My friend has an outgoing son named Jack.  Before he was two, when his vocabulary was relatively limited, he used to stand in front of the refrigerator, throw his head back and yell, “Cheese…Cheese” with a passion that possessed his little body.

This morning at the Ferry Building Farmer’s Market I had to hold myself back from doing this same thing in front of the Bodega and Yerba Santa Goat Dairy booth.  Being a fan of goat cheese and small, local farmers, I felt my heart quicken when I saw a mesmerizing array of goat cheeses.   The man behind the table reached out to me with a small square of Queso Fresco, speared by a toothpick.  I took the sample, popped it in my mouth and closed my eyes. Soft, flavorful with a slight hint of sea salt, it was perfect. I felt joy.  This first taste was immediately followed by an invitation to try Queso Crema, a beautiful, billowy goat cheese, sharing a cracker with Marin Gourmet’s Aubergine roasted eggplant puree.  The softness and subtle flavor of the Queso Crema combined with the tangy, smoky flavor of the Aubergine made me want to bury my face in the tub and take up permanent residence with this farmer.

I slowly emerged from my euphoria and learned more about the origins of this incredible cheese.  Javier Salmon, a third generation cheese maker from Peru made the cheese himself at their farm in Lakeport, CA.  His father made cheese for 30 years in Peru, where Javier learned cheese making as a boy. This craft has since been passed on to Daniel, Javier’s brother and the youngest son in the family, who apprenticed with Javier.

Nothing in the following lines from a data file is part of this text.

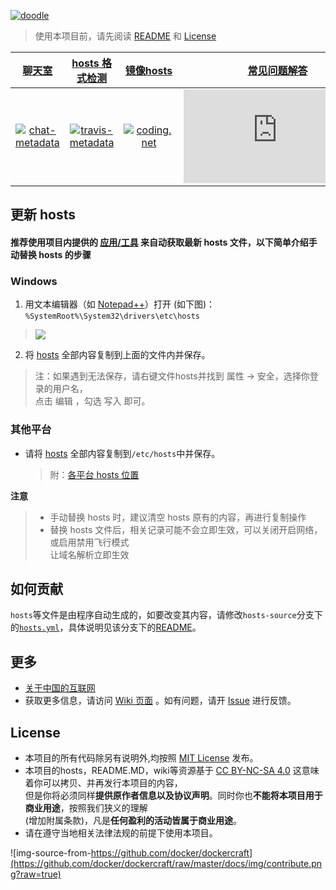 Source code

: [![doodle]][doodle-story]

[doodle]: https://www.google.com/logos/doodles/2015/holidays-2015-day-3-6399865393250304-hp2x.jpg "春节快乐!"
[doodle-story]: https://www.google.com.hk/search?q=%E6%98%A5%E8%8A%82

> 使用本项目前，请先阅读 [README](README.md) 和 [License](#license)

|      [聊天室][chat-room]       |    [hosts 格式检测][travis-status]    |  [镜像hosts][mirror_of_hosts]  |  [常见问题解答][faq] |
| :----------------------------: | :-----------------------------------: |  :---------------------------: |  :-----------------: |
|  [![chat-metadata]][chat-room] |  [![travis-metadata]][travis-status]  |  [![coding.net]][coding-link]  |  [![faq-icon]][faq]  |

[chat-metadata]: https://badges.gitter.im/racaljk/hosts.svg "Join the chat"
[chat-room]: https://gitter.im/racaljk/hosts?utm_source=badge&utm_medium=badge&utm_campaign=pr-badge&utm_content=badge "Gitter chat room"
[travis-metadata]: https://travis-ci.org/racaljk/hosts.svg "Travis CI Metadata"
[travis-status]: https://travis-ci.org/racaljk/hosts "Travis CI Status"
[coding.net]: https://cloud.githubusercontent.com/assets/7419875/21286217/c6642eb2-c488-11e6-94b1-8ad01d31ac9d.png
[coding-link]: https://coding.net/u/scaffrey/p/hosts/git "Coding"
[mirror_of_hosts]: https://coding.net/u/scaffrey/p/hosts/git/raw/master/hosts
[faq-icon]: http://www.easyicon.net/api/resizeApi.php?id=1190784&size=48
[faq]: https://github.com/racaljk/hosts/wiki/The-hosts-FAQ

## 更新 hosts
#### 推荐使用项目内提供的 [应用/工具](tools) 来自动获取最新 hosts 文件，以下简单介绍手动替换 hosts 的步骤

### Windows

1. 用文本编辑器（如 [Notepad++](https://notepad-plus-plus.org/)）打开 (如下图)：`%SystemRoot%\System32\drivers\etc\hosts`

  > ![](https://i.imgur.com/BwW2cft.jpg)

2. 将 [hosts][github-hosts] 全部内容复制到上面的文件内并保存。

  > 注：如果遇到无法保存，请右键文件hosts并找到 属性 -> 安全，选择你登录的用户名，<br/>
  > 点击 编辑 ，勾选 写入 即可。

### 其他平台

- 请将 [hosts][github-hosts] 全部内容复制到`/etc/hosts`中并保存。

  > 附：[各平台 hosts 位置](https://github.com/racaljk/hosts/wiki/各平台-hosts-文件位置)

**注意**
  >  - 手动替换 hosts 时，建议清空 hosts 原有的内容，再进行复制操作
  >  - 替换 hosts 文件后，相关记录可能不会立即生效，可以关闭开启网络，或启用禁用飞行模式<br/>
  >    让域名解析立即生效

## 如何贡献

`hosts`等文件是由程序自动生成的，如要改变其内容，请修改`hosts-source`分支下的[`hosts.yml`](https://github.com/racaljk/hosts/blob/hosts-source/hosts.yml)，具体说明见该分支下的[README](https://github.com/racaljk/hosts/tree/hosts-source)。

## 更多

- [关于中国的互联网](https://github.com/racaljk/hosts/wiki/关于中国的互联网)
- 获取更多信息，请访问 [Wiki 页面](https://github.com/racaljk/hosts/wiki) 。如有问题，请开 [Issue](https://github.com/racaljk/hosts/issues) 进行反馈。


## License

- 本项目的所有代码除另有说明外,均按照 [MIT License](LICENSE) 发布。
- 本项目的hosts，README.MD，wiki等资源基于 [CC BY-NC-SA 4.0][CC-NC-SA-4.0] 这意味着你可以拷贝、并再发行本项目的内容，<br/>
  但是你将必须同样**提供原作者信息以及协议声明**。同时你也**不能将本项目用于商业用途**，按照我们狭义的理解<br/>
  (增加附属条款)，凡是**任何盈利的活动皆属于商业用途**。
- 请在遵守当地相关法律法规的前提下使用本项目。

![img-source-from-https://github.com/docker/dockercraft](https://github.com/docker/dockercraft/raw/master/docs/img/contribute.png?raw=true)

[github-hosts]: https://raw.githubusercontent.com/racaljk/hosts/master/hosts "hosts on Github"
[CC-NC-SA-4.0]: https://creativecommons.org/licenses/by-nc-sa/4.0/deed.zh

If you find yourself at the Ferry Building Farmers Market in San Francisco between April and November, seek out a spot in front of the Bodega and Yerba Santa Goat Dairy booth.  You may also find yourself seized with the pure, unfiltered passion of a toddler by this full and creative cheese and its farmer.

These cheeses are art, finely crafted through a meaningful family tradition.